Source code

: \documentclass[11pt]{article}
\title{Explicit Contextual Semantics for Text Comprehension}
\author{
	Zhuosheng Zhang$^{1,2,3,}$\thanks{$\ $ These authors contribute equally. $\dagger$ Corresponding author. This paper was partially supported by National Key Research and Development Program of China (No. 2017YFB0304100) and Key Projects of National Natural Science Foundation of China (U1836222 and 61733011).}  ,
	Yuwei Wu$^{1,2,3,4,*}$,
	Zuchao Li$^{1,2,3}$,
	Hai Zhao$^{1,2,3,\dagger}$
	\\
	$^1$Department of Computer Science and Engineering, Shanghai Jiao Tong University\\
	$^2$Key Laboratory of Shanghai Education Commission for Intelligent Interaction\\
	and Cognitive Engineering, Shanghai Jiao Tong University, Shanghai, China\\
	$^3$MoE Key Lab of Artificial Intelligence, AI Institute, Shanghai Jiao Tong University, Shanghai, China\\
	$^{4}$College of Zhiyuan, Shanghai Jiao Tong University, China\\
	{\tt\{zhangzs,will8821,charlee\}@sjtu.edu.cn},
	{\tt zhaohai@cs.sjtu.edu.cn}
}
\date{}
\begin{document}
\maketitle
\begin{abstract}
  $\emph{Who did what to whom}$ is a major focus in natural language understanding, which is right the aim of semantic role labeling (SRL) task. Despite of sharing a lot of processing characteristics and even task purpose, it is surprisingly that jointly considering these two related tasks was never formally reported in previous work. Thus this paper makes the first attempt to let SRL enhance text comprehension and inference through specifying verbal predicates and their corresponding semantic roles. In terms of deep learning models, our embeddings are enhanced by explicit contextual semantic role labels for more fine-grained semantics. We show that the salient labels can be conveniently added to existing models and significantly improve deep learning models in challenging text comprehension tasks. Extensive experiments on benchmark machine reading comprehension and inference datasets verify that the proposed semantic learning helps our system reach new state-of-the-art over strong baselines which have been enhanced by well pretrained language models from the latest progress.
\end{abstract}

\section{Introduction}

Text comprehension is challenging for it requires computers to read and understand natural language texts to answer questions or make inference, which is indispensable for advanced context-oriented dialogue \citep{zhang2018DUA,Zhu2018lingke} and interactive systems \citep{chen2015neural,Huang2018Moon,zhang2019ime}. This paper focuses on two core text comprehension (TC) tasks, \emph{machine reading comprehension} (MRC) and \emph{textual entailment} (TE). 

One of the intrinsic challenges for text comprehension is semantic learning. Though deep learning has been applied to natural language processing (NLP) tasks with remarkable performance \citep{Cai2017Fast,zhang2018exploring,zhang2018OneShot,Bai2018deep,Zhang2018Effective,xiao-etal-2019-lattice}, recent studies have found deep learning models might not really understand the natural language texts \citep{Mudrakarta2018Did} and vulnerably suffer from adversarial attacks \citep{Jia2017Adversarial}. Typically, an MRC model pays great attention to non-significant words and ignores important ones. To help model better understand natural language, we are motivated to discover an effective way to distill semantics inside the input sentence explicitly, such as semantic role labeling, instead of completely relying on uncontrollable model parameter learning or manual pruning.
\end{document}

***

Aim of the exercise: Copy the material above, keeping every line exactly as it stands.

Completed task:
Source code

: \documentclass[11pt]{article}
\title{Explicit Contextual Semantics for Text Comprehension}
\author{
	Zhuosheng Zhang$^{1,2,3,}$\thanks{$\ $ These authors contribute equally. $\dagger$ Corresponding author. This paper was partially supported by National Key Research and Development Program of China (No. 2017YFB0304100) and Key Projects of National Natural Science Foundation of China (U1836222 and 61733011).}  ,
	Yuwei Wu$^{1,2,3,4,*}$,
	Zuchao Li$^{1,2,3}$,
	Hai Zhao$^{1,2,3,\dagger}$
	\\
	$^1$Department of Computer Science and Engineering, Shanghai Jiao Tong University\\
	$^2$Key Laboratory of Shanghai Education Commission for Intelligent Interaction\\
	and Cognitive Engineering, Shanghai Jiao Tong University, Shanghai, China\\
	$^3$MoE Key Lab of Artificial Intelligence, AI Institute, Shanghai Jiao Tong University, Shanghai, China\\
	$^{4}$College of Zhiyuan, Shanghai Jiao Tong University, China\\
	{\tt\{zhangzs,will8821,charlee\}@sjtu.edu.cn},
	{\tt zhaohai@cs.sjtu.edu.cn}
}
\date{}
\begin{document}
\maketitle
\begin{abstract}
  $\emph{Who did what to whom}$ is a major focus in natural language understanding, which is right the aim of semantic role labeling (SRL) task. Despite of sharing a lot of processing characteristics and even task purpose, it is surprisingly that jointly considering these two related tasks was never formally reported in previous work. Thus this paper makes the first attempt to let SRL enhance text comprehension and inference through specifying verbal predicates and their corresponding semantic roles. In terms of deep learning models, our embeddings are enhanced by explicit contextual semantic role labels for more fine-grained semantics. We show that the salient labels can be conveniently added to existing models and significantly improve deep learning models in challenging text comprehension tasks. Extensive experiments on benchmark machine reading comprehension and inference datasets verify that the proposed semantic learning helps our system reach new state-of-the-art over strong baselines which have been enhanced by well pretrained language models from the latest progress.
\end{abstract}

\section{Introduction}

Text comprehension is challenging for it requires computers to read and understand natural language texts to answer questions or make inference, which is indispensable for advanced context-oriented dialogue \citep{zhang2018DUA,Zhu2018lingke} and interactive systems \citep{chen2015neural,Huang2018Moon,zhang2019ime}. This paper focuses on two core text comprehension (TC) tasks, \emph{machine reading comprehension} (MRC) and \emph{textual entailment} (TE). 

One of the intrinsic challenges for text comprehension is semantic learning. Though deep learning has been applied to natural language processing (NLP) tasks with remarkable performance \citep{Cai2017Fast,zhang2018exploring,zhang2018OneShot,Bai2018deep,Zhang2018Effective,xiao-etal-2019-lattice}, recent studies have found deep learning models might not really understand the natural language texts \citep{Mudrakarta2018Did} and vulnerably suffer from adversarial attacks \citep{Jia2017Adversarial}. Typically, an MRC model pays great attention to non-significant words and ignores important ones. To help model better understand natural language, we are motivated to discover an effective way to distill semantics inside the input sentence explicitly, such as semantic role labeling, instead of completely relying on uncontrollable model parameter learning or manual pruning.
\end{document}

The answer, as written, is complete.